_WHAT YOU SHOULD DO_.
Go through the material underneath and show every line where the string "runtime" occurs.

_PROVIDED RECORDS_.
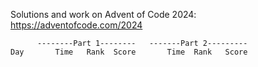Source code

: Solutions and work on Advent of Code 2024:
https://adventofcode.com/2024

          --------Part 1--------   -------Part 2---------
    Day       Time   Rank  Score       Time  Rank   Score

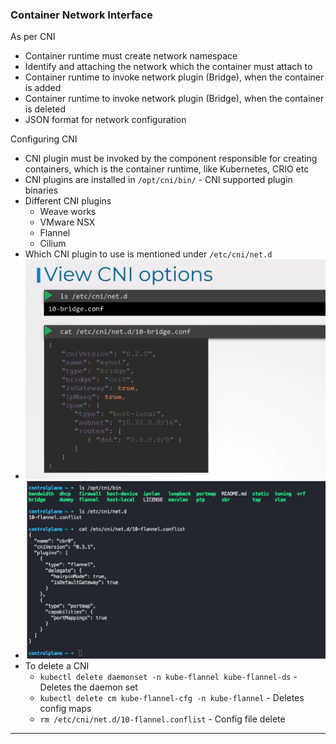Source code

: 
### Container Network Interface

As per CNI
- Container runtime must create network namespace
- Identify and attaching the network which the container must attach to
- Container runtime to invoke network plugin (Bridge), when the container is added
- Container runtime to invoke network plugin (Bridge), when the container is deleted
- JSON format for network configuration

Configuring CNI
- CNI plugin must be invoked by the component responsible for creating containers, which is the container runtime, like Kubernetes, CRIO etc
- CNI plugins are installed in `/opt/cni/bin/` - CNI supported plugin binaries
- Different CNI plugins
	- Weave works
	- VMware NSX
	- Flannel
	- Cilium
- Which CNI plugin to use is mentioned under `/etc/cni/net.d`
- ![cnisamplefile.png](Attachments/cnisamplefile.png)
- ![cniconfigure.png](Attachments/cniconfigure.png)
- To delete a CNI
	- `kubectl delete daemonset -n kube-flannel kube-flannel-ds` - Deletes the daemon set
	- `kubectl delete cm kube-flannel-cfg -n kube-flannel` - Deletes config maps
	- `rm /etc/cni/net.d/10-flannel.conflist` - Config file delete

---
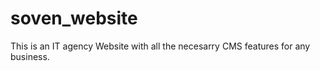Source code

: # soven_website

This is an IT agency Website with all the necesarry CMS features for any business.
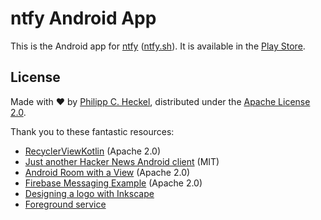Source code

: # ntfy Android App
This is the Android app for [ntfy](https://github.com/binwiederhier/ntfy) ([ntfy.sh](https://ntfy.sh)). It is available 
in the [Play Store](https://play.google.com/store/apps/details?id=io.heckel.ntfy).

## License
Made with ❤️ by [Philipp C. Heckel](https://heckel.io), distributed under the [Apache License 2.0](LICENSE).

Thank you to these fantastic resources:
* [RecyclerViewKotlin](https://github.com/android/views-widgets-samples/tree/main/RecyclerViewKotlin) (Apache 2.0)
* [Just another Hacker News Android client](https://github.com/manoamaro/another-hacker-news-client) (MIT)
* [Android Room with a View](https://github.com/googlecodelabs/android-room-with-a-view/tree/kotlin) (Apache 2.0)
* [Firebase Messaging Example](https://github.com/firebase/quickstart-android/blob/7147f60451b3eeaaa05fc31208ffb67e2df73c3c/messaging/app/src/main/java/com/google/firebase/quickstart/fcm/kotlin/MyFirebaseMessagingService.kt) (Apache 2.0)
* [Designing a logo with Inkscape](https://www.youtube.com/watch?v=r2Kv61cd2P4)
* [Foreground service](https://robertohuertas.com/2019/06/29/android_foreground_services/)
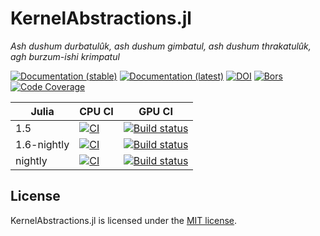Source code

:KernelAbstractions.jl
==============
*Ash dushum durbatulûk, ash dushum gimbatul, ash dushum thrakatulûk, agh burzum-ishi krimpatul*

[![Documentation (stable)][docs-stable-img]][docs-stable-url]
[![Documentation (latest)][docs-latest-img]][docs-latest-url]
[![DOI][doi-img]][doi-url]
[![Bors][bors-img]][bors-url]
[![Code Coverage][codecov-img]][codecov-url]

| Julia       | CPU CI                                                             | GPU CI                                                                    |
| ----------- | ------------------------------------------------------------------ | ------------------------------------------------------------------------  |
| 1.5         | [![CI][ci-img]][ci-url]                                            | [![Build status][buildkite-julia1-img]][buildkite-url]                    |
| 1.6-nightly | [![CI][ci-julia-1-6-nightly-img]][ci-julia-1-6-nightly-url]        | [![Build status][buildkite-julia1.6nightly-img]][buildkite-url]           |
| nightly     | [![CI][ci-julia-nightly-img]][ci-julia-nightly-url]                | [![Build status][buildkite-julianightly-img]][buildkite-url]              |

[docs-stable-img]: https://img.shields.io/badge/docs-stable-blue.svg
[docs-stable-url]: https://juliagpu.github.io/KernelAbstractions.jl/stable
[docs-latest-img]: https://img.shields.io/badge/docs-dev-blue.svg
[docs-latest-url]: https://juliagpu.github.io/KernelAbstractions.jl/dev
[doi-img]: https://zenodo.org/badge/237471203.svg
[doi-url]: https://zenodo.org/badge/latestdoi/237471203
[bors-img]: https://bors.tech/images/badge_small.svg
[bors-url]: https://app.bors.tech/repositories/23203
[codecov-img]: https://codecov.io/gh/JuliaGPU/KernelAbstractions.jl/branch/master/graph/badge.svg
[codecov-url]: https://codecov.io/gh/JuliaGPU/KernelAbstractions.jl
[ci-img]: https://github.com/JuliaGPU/KernelAbstractions.jl/workflows/CI/badge.svg
[ci-url]: https://github.com/JuliaGPU/KernelAbstractions.jl/actions?query=workflow%3ACI
[ci-julia-1-6-nightly-img]: https://github.com/JuliaGPU/KernelAbstractions.jl/workflows/CI%20(Julia%201.6-nightly)/badge.svg
[ci-julia-1-6-nightly-url]: https://github.com/JuliaGPU/KernelAbstractions.jl/actions?query=workflow%3A%22CI+%28Julia+1.6-nightly%29%22
[ci-julia-nightly-img]: https://github.com/JuliaGPU/KernelAbstractions.jl/workflows/CI%20(Julia%20nightly)/badge.svg
[ci-julia-nightly-url]: https://github.com/JuliaGPU/KernelAbstractions.jl/actions?query=workflow%3A%22CI+%28Julia+nightly%29%22
[buildkite-julia1-img]: https://badge.buildkite.com/1509baa1122772e8ec377463a6c188753d35b8fcec300a658e.svg?branch=master&step=Julia%201.5
[buildkite-julia1.6nightly-img]: https://badge.buildkite.com/1509baa1122772e8ec377463a6c188753d35b8fcec300a658e.svg?branch=master&step=Julia%201.6-nightly
[buildkite-julianightly-img]: https://badge.buildkite.com/1509baa1122772e8ec377463a6c188753d35b8fcec300a658e.svg?branch=master&step=Julia%20nightly
[buildkite-url]: https://buildkite.com/julialang/kernelabstractions-dot-jl

License
-------

KernelAbstractions.jl is licensed under the [MIT license](LICENSE.md).
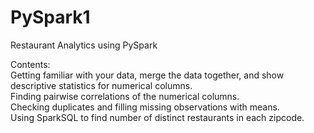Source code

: # PySpark1  
Restaurant Analytics using PySpark  

Contents:  
Getting familiar with your data, merge the data together, and show descriptive statistics for numerical columns.  
Finding pairwise correlations of the numerical columns.  
Checking duplicates and filling missing observations with means.  
Using SparkSQL to find number of distinct restaurants in each zipcode.  
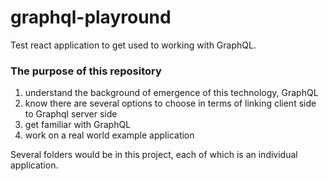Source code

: # graphql-playround
Test react application to get used to working with GraphQL.

### The purpose of this repository
1. understand the background of emergence of this technology, GraphQL
2. know there are several options to choose in terms of linking client side to Graphql server side
3. get familiar with GraphQL
4. work on a real world example application

Several folders would be in this project, each of which is an individual application.
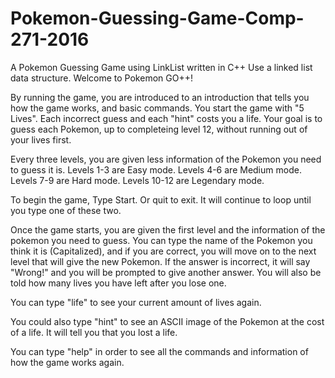 # Pokemon-Guessing-Game-Comp-271-2016
A Pokemon Guessing Game using LinkList written in C++
Use a linked list data structure.
Welcome to Pokemon GO++!

By running the game, you are introduced to an introduction that tells you how the game works, and basic commands.
You start the game with "5 Lives". Each incorrect guess and each "hint" costs you a life.
Your goal is to guess each Pokemon, up to completeing level 12, without running out of your lives first.

Every three levels, you are given less information of the Pokemon you need to guess it is.
Levels 1-3 are Easy mode.
Levels 4-6 are Medium mode.
Levels 7-9 are Hard mode.
Levels 10-12 are Legendary mode. 

To begin the game, Type Start. Or quit to exit.
It will continue to loop until you type one of these two.

Once the game starts, you are given the first level and the information of the pokemon you need to guess.
You can type the name of the Pokemon you think it is (Capitalized), and if you are correct, you will move on to the next level that will give the new Pokemon.
If the answer is incorrect, it will say "Wrong!" and you will be prompted to give another answer. You will also be told how many lives you have left after you lose one.

You can type "life" to see your current amount of lives again.

You could also type "hint" to see an ASCII image of the Pokemon at the cost of a life. It will tell you that you lost a life.

You can type "help" in order to see all the commands and information of how the game works again.
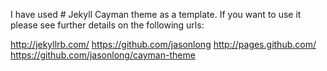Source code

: I have used # Jekyll Cayman theme as a template. If you want to use it please see further details on the following urls:

http://jekyllrb.com/
https://github.com/jasonlong
http://pages.github.com/
https://github.com/jasonlong/cayman-theme
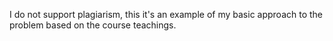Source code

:I do not support plagiarism, this it's an example of my basic approach to the problem
based on the course teachings.
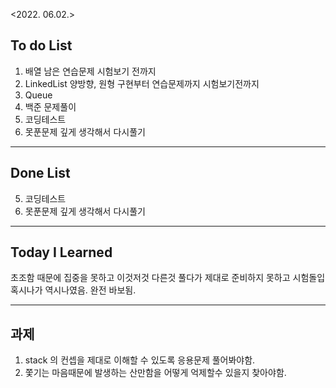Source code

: <2022. 06.02.>

## To do List 

1. 배열 남은 연습문제 시험보기 전까지
2. LinkedList 양방향, 원형 구현부터 연습문제까지 시험보기전까지
3. Queue
4. 백준 문제풀이
5. 코딩테스트
6. 못푼문제 깊게 생각해서 다시풀기

 

-------

## Done List

5. 코딩테스트
6. 못푼문제 깊게 생각해서 다시풀기


-------
## Today I Learned

초조함 때문에 집중을 못하고 이것저것 다른것 풀다가 제대로 준비하지 못하고 시험돌입
혹시나가 역시나였음. 완전 바보됨.

-------
## 과제 
1. stack 의 컨셉을 제대로 이해할 수 있도록 응용문제 풀어봐야함.
2. 쫓기는 마음때문에 발생하는 산만함을 어떻게 억제할수 있을지 찾아야함.



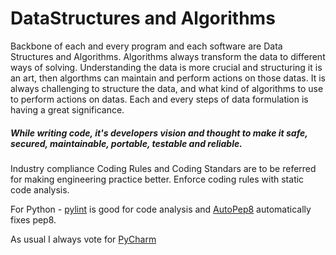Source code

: # DataStructures and Algorithms
Backbone of each and every program and each software are Data Structures and Algorithms. Algorithms always transform the data to different
ways of solving. Understanding the data is more crucial and structuring it is an art, then algorthms can maintain and perform actions on 
those datas.
It is always challenging to structure the data, and what kind of algorithms to use to perform actions on datas. 
Each and every steps of data formulation is having a great significance.

##### While writing code, it's developers vision and thought to make it safe, secured, maintainable, portable, testable and reliable.

Industry compliance Coding Rules and Coding Standars are to be referred for making engineering practice better. Enforce coding rules with
static code analysis.

For Python - [pylint](https://github.com/pycqa/pylint) is good for code analysis and [AutoPep8](https://github.com/hhatto/autopep8) automatically fixes pep8.

As usual I always vote for [PyCharm](https://www.jetbrains.com/pycharm/download/#section=windows)

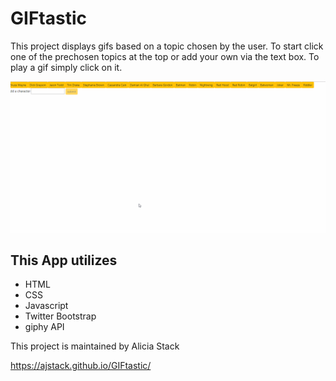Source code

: # GIFtastic

This project displays gifs based on a topic chosen by the user. To start click one of the prechosen topics at the top or add your own via the text box. To play a gif simply click on it.

![Alt Text](https://github.com/ajstack/GIFtastic/blob/master/assets/gifs/gifTASTIC.gif)

## This App utilizes

* HTML
* CSS
* Javascript
* Twitter Bootstrap
* giphy API

This project is maintained by Alicia Stack

https://ajstack.github.io/GIFtastic/
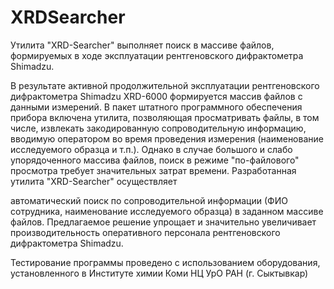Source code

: # XRDSearcher
Утилита "XRD-Searcher" выполняет поиск в массиве файлов, формируемых в ходе эксплуатации рентгеновского дифрактометра Shimadzu.

В результате активной продолжительной эксплуатации рентгеновского дифрактометра Shimadzu XRD-6000 формируется массив файлов с данными измерений. В пакет штатного программного обеспечения прибора включена утилита, позволяющая просматривать файлы, в том числе, извлекать закодированную сопроводительную информацию, вводимую оператором во время проведения измерения (наименование исследуемого образца и т.п.). Однако в случае большого и слабо упорядоченного массива файлов, поиск в режиме "по-файлового" просмотра требует значительных затрат времени. Разработанная утилита "XRD-Searcher" осуществляет

автоматический поиск по сопроводительной информации (ФИО сотрудника, наименование исследуемого образца) в заданном массиве файлов. Предлагаемое решение упрощает и значительно увеличивает производительность оперативного персонала рентгеновского дифрактометра Shimadzu.

Тестирование программы проведено с использованием оборудования, установленного в Институте химии Коми НЦ УрО РАН (г. Сыктывкар)
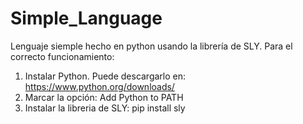 # Simple_Language
Lenguaje siemple hecho en python usando la librería de SLY.
Para el correcto funcionamiento:
1. Instalar Python. Puede descargarlo en: https://www.python.org/downloads/
2. Marcar la opción: Add Python to PATH
3. Instalar la libreria de SLY: pip install sly
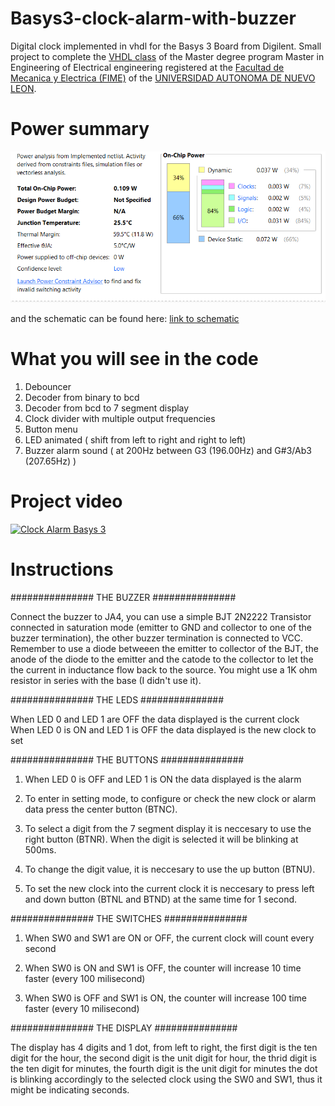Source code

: # Basys3-clock-alarm-with-buzzer
Digital clock implemented in vhdl for the Basys 3 Board from Digilent. Small project to complete the [VHDL class](http://legacy.fime.uanl.mx/subdireccion_posgrado/MIOE/PA/Implementacion%20en%20VHDL.pdf) of the Master degree program Master in Engineering of Electrical engineering registered at the [Facultad de Mecanica y Electrica (FIME)](https://www.fime.uanl.mx/) of the [UNIVERSIDAD AUTONOMA DE NUEVO LEON](https://www.uanl.mx/).

# Power summary

![power summary clock alarm](https://github.com/romybompart/Basys3-clock-alarm-with-buzzer/blob/main/images/POWER%20SUMMARY.PNG)

and the schematic can be found here: [link to schematic](https://github.com/romybompart/Basys3-clock-alarm-with-buzzer/blob/main/images/schematic.pdf)

# What you will see in the code

1. Debouncer
2. Decoder from binary to bcd
3. Decoder from bcd to 7 segment display
4. Clock divider with multiple output frequencies
5. Button menu
6. LED animated ( shift from left to right and right to left)
7. Buzzer alarm sound ( at 200Hz between G3	(196.00Hz) and G#3/Ab3 (207.65Hz)	) 

# Project video  
[![Clock Alarm Basys 3](https://img.youtube.com/vi/IS06bHoTYo8/0.jpg)](https://youtu.be/IS06bHoTYo8)
# Instructions
 ############### THE BUZZER ###############
 
 Connect the buzzer to JA4, you can use a simple BJT 2N2222 Transistor connected in saturation mode (emitter to GND and collector to one of the buzzer termination),
 the other buzzer termination is connected to VCC. Remember to use a diode betweeen the emitter to collector of the BJT, the anode of the diode to the emitter and the 
 catode to the collector to let the the current in inductance flow back to the source.  You might use a 1K ohm resistor in series with the base (I didn't use it). 
 
 ############### THE LEDS ###############
 
 When LED 0 and LED 1 are OFF the data displayed is the current clock 
 When LED 0 is ON and LED 1 is OFF the data displayed is the new clock to set
 
 ############### THE BUTTONS ###############
 
 1. When LED 0 is OFF and LED 1 is ON the data displayed is the alarm
 
 2. To enter in setting mode, to configure or check the new clock or alarm data
 press the center button (BTNC). 
 
 3. To select a digit from the 7 segment display it is neccesary to use the right
 button (BTNR). When the digit is selected it will be blinking at 500ms.
 
 4. To change the digit value, it is neccesary to use the up button (BTNU).
 
 5. To set the new clock into the current clock it is neccesary to press left and 
 down button (BTNL and BTND) at the same time for 1 second. 
 
 ############### THE SWITCHES ###############
 
 1. When SW0 and SW1 are ON or OFF, the current clock will count every second
 
 2. When SW0 is ON and SW1 is OFF, the counter will increase 10 time faster (every
 100 milisecond)
 
 3. When SW0 is OFF and SW1 is ON, the counter will increase 100 time faster (every
 10 milisecond)
 
 ############### THE DISPLAY ###############
 
 The display has 4 digits and 1 dot, from left to right, the first digit is the
 ten digit for the hour, the second digit is the unit digit for hour, the thrid digit
 is the ten digit for minutes, the fourth digit is the unit digit for minutes
 the dot is blinking accordingly to the selected clock using the SW0 and SW1, thus
 it might be indicating seconds.
 
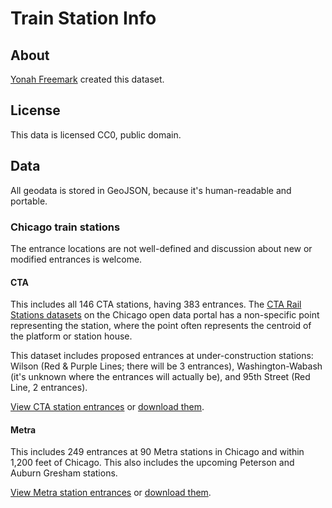 # Train Station Info

## About

[Yonah Freemark](http://www.thetransportpolitic.com) created this dataset. 

## License

This data is licensed CC0, public domain. 

## Data

All geodata is stored in GeoJSON, because it's human-readable and portable. 

### Chicago train stations

The entrance locations are not well-defined and discussion about new or modified entrances is welcome. 

#### CTA

This includes all 146 CTA stations, having 383 entrances. The [CTA Rail Stations datasets](https://data.cityofchicago.org/browse?q=cta%20rail%20stations&sortBy=relevance) on the Chicago open data portal has a non-specific point representing the station, where the point often represents the centroid of the platform or station house. 

This dataset includes proposed entrances at under-construction stations: Wilson (Red & Purple Lines; there will be 3 entrances), Washington-Wabash (it's unknown where the entrances will actually be), and 95th Street (Red Line, 2 entrances).

[View CTA station entrances](https://github.com/ChicagoCityscape/tod-data/blob/master/stations_cta/cta_entrances.json) or [download them](https://github.com/ChicagoCityscape/tod-data/raw/master/stations_cta/cta_entrances.json).

#### Metra

This includes 249 entrances at 90 Metra stations in Chicago and within 1,200 feet of Chicago. This also includes the upcoming Peterson and Auburn Gresham stations.

[View Metra station entrances](https://github.com/ChicagoCityscape/tod-data/blob/master/stations_metra/metra_entrances.json) or [download them](https://github.com/ChicagoCityscape/tod-data/raw/master/stations_metra/metra_entrances.json).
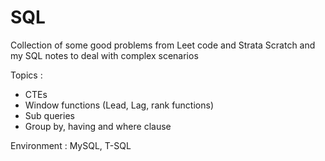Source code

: # SQL

Collection of some good problems from Leet code and Strata Scratch and my SQL notes to deal with complex scenarios

Topics :
- CTEs
- Window functions (Lead, Lag, rank functions)
- Sub queries
- Group by, having and where clause

Environment : MySQL, T-SQL
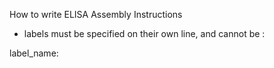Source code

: How to write ELISA Assembly Instructions

- labels must be specified on their own line, and cannot be :

label_name:

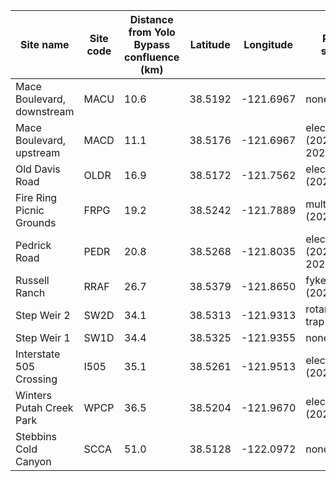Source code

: | Site name                    | Site code | Distance from Yolo Bypass confluence (km) | Latitude  | Longitude   | Paired survey                  |
|-----------------------------|-----------|-------------------------------------------|-----------|-------------|-------------------------------|
| Mace Boulevard, downstream  | MACU      | 10.6                                      | 38.5192   | -121.6967   | none                          |
| Mace Boulevard, upstream    | MACD      | 11.1                                      | 38.5176   | -121.6967   | electrofishing (2020, 2021)   |
| Old Davis Road              | OLDR      | 16.9                                      | 38.5172   | -121.7562   | electrofishing (2020)         |
| Fire Ring Picnic Grounds    | FRPG      | 19.2                                      | 38.5242   | -121.7889   | multiple (2021)               |
| Pedrick Road                | PEDR      | 20.8                                      | 38.5268   | -121.8035   | electrofishing (2020, 2021)   |
| Russell Ranch               | RRAF      | 26.7                                      | 38.5379   | -121.8650   | fyke trap (2020)              |
| Step Weir 2                 | SW2D      | 34.1                                      | 38.5313   | -121.9313   | rotary screw trap (2021)      |
| Step Weir 1                 | SW1D      | 34.4                                      | 38.5325   | -121.9355   | none                          |
| Interstate 505 Crossing     | I505      | 35.1                                      | 38.5261   | -121.9513   | electrofishing (2021)         |
| Winters Putah Creek Park    | WPCP      | 36.5                                      | 38.5204   | -121.9670   | electrofishing (2021)         |
| Stebbins Cold Canyon        | SCCA      | 51.0                                      | 38.5128   | -122.0972   | none                          |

_TASK RESULT_.
- Container runtime must create network namespace
- Container runtime to invoke network plugin (Bridge), when the container is added
- Container runtime to invoke network plugin (Bridge), when the container is deleted
- CNI plugin must be invoked by the component responsible for creating containers, which is the container runtime, like Kubernetes, CRIO etc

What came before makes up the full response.